Lines from the listing that hold the string "pars" are what you should return.

Start of GIVEN RECORDS

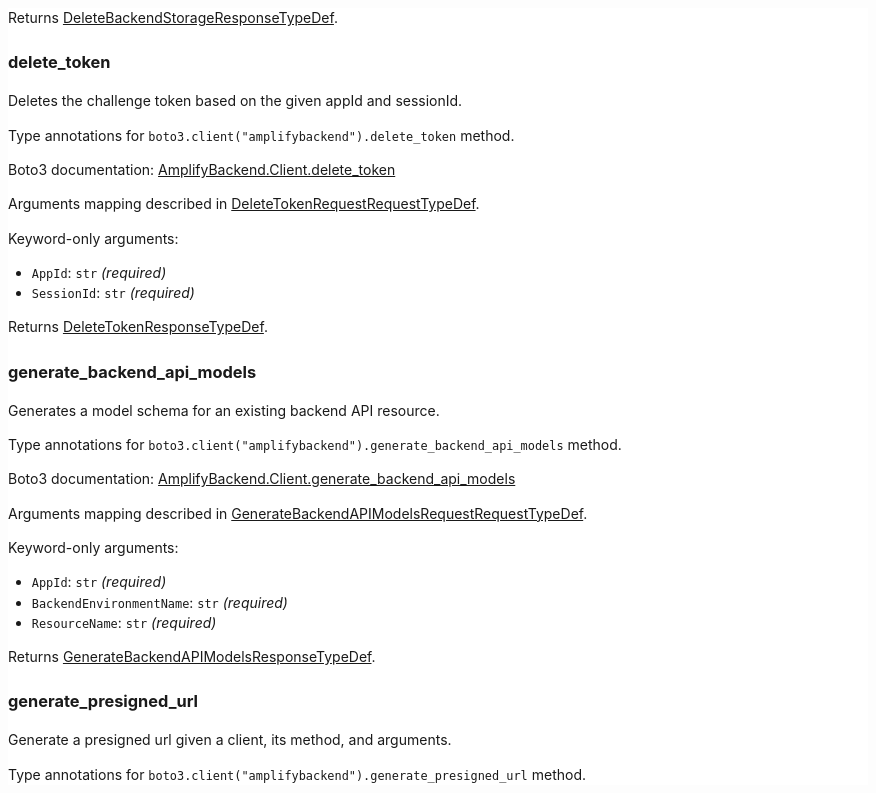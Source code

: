 Returns
[DeleteBackendStorageResponseTypeDef](./type_defs.md#deletebackendstorageresponsetypedef).

<a id="delete_token"></a>

### delete_token

Deletes the challenge token based on the given appId and sessionId.

Type annotations for `boto3.client("amplifybackend").delete_token` method.

Boto3 documentation:
[AmplifyBackend.Client.delete_token](https://boto3.amazonaws.com/v1/documentation/api/latest/reference/services/amplifybackend.html#AmplifyBackend.Client.delete_token)

Arguments mapping described in
[DeleteTokenRequestRequestTypeDef](./type_defs.md#deletetokenrequestrequesttypedef).

Keyword-only arguments:

- `AppId`: `str` *(required)*
- `SessionId`: `str` *(required)*

Returns
[DeleteTokenResponseTypeDef](./type_defs.md#deletetokenresponsetypedef).

<a id="generate_backend_api_models"></a>

### generate_backend_api_models

Generates a model schema for an existing backend API resource.

Type annotations for
`boto3.client("amplifybackend").generate_backend_api_models` method.

Boto3 documentation:
[AmplifyBackend.Client.generate_backend_api_models](https://boto3.amazonaws.com/v1/documentation/api/latest/reference/services/amplifybackend.html#AmplifyBackend.Client.generate_backend_api_models)

Arguments mapping described in
[GenerateBackendAPIModelsRequestRequestTypeDef](./type_defs.md#generatebackendapimodelsrequestrequesttypedef).

Keyword-only arguments:

- `AppId`: `str` *(required)*
- `BackendEnvironmentName`: `str` *(required)*
- `ResourceName`: `str` *(required)*

Returns
[GenerateBackendAPIModelsResponseTypeDef](./type_defs.md#generatebackendapimodelsresponsetypedef).

<a id="generate_presigned_url"></a>

### generate_presigned_url

Generate a presigned url given a client, its method, and arguments.

Type annotations for `boto3.client("amplifybackend").generate_presigned_url`
method.
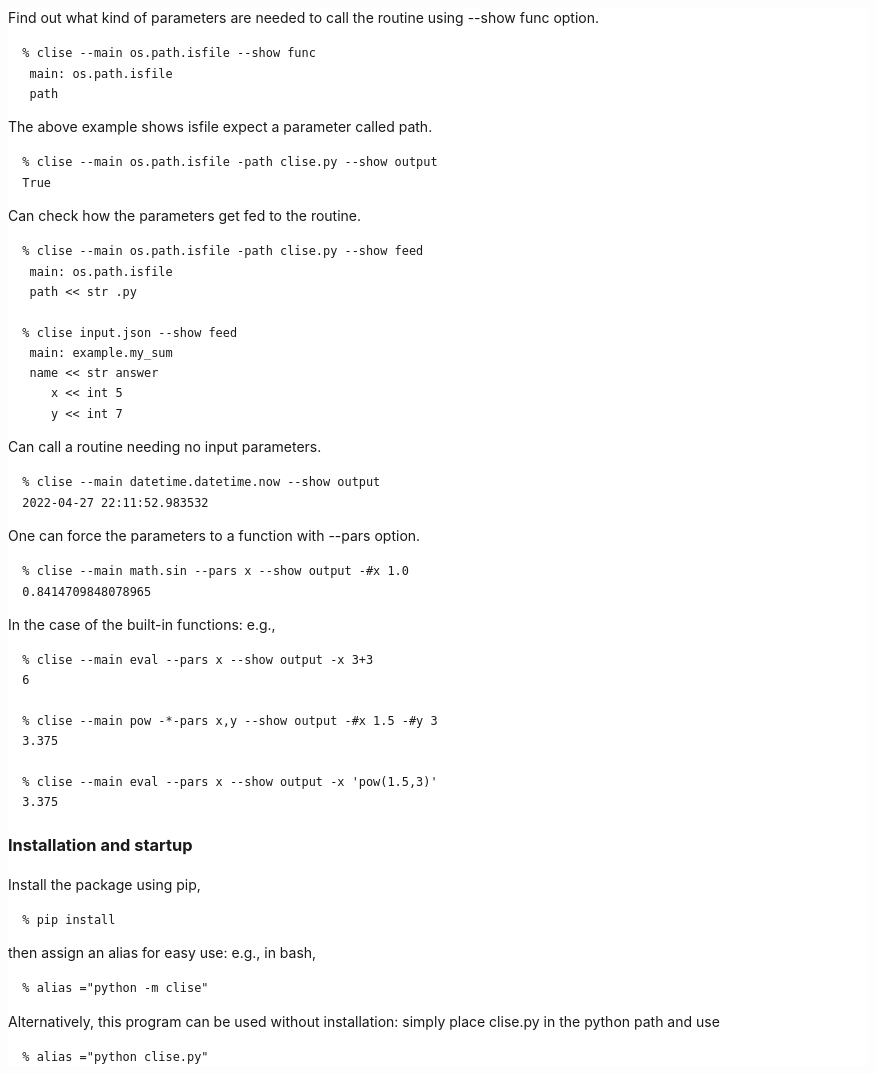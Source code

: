 Find out what kind of parameters are needed to call the routine using --show
func option.

      % clise --main os.path.isfile --show func
       main: os.path.isfile
       path

The above example shows isfile expect a parameter called path.

      % clise --main os.path.isfile -path clise.py --show output
      True

Can check how the parameters get fed to the routine.

      % clise --main os.path.isfile -path clise.py --show feed
       main: os.path.isfile
       path << str .py

      % clise input.json --show feed
       main: example.my_sum
       name << str answer
          x << int 5
          y << int 7

Can call a routine needing no input parameters.

      % clise --main datetime.datetime.now --show output
      2022-04-27 22:11:52.983532

One can force the parameters to a function with --pars option.

      % clise --main math.sin --pars x --show output -#x 1.0
      0.8414709848078965

In the case of the built-in functions: e.g.,

      % clise --main eval --pars x --show output -x 3+3
      6

      % clise --main pow -*-pars x,y --show output -#x 1.5 -#y 3
      3.375

      % clise --main eval --pars x --show output -x 'pow(1.5,3)'
      3.375

### Installation and startup

Install the  package using pip,

      % pip install 

then assign an alias for easy use: e.g., in bash,

      % alias ="python -m clise"

Alternatively, this program can be used without installation: simply
place clise.py in the python path and use

      % alias ="python clise.py"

End of GIVEN RECORDS

= OUTPUT FOR THIS TASK =
One can force the parameters to a function with --pars option.
      % clise --main math.sin --pars x --show output -#x 1.0
      % clise --main eval --pars x --show output -x 3+3
      % clise --main pow -*-pars x,y --show output -#x 1.5 -#y 3
      % clise --main eval --pars x --show output -x 'pow(1.5,3)'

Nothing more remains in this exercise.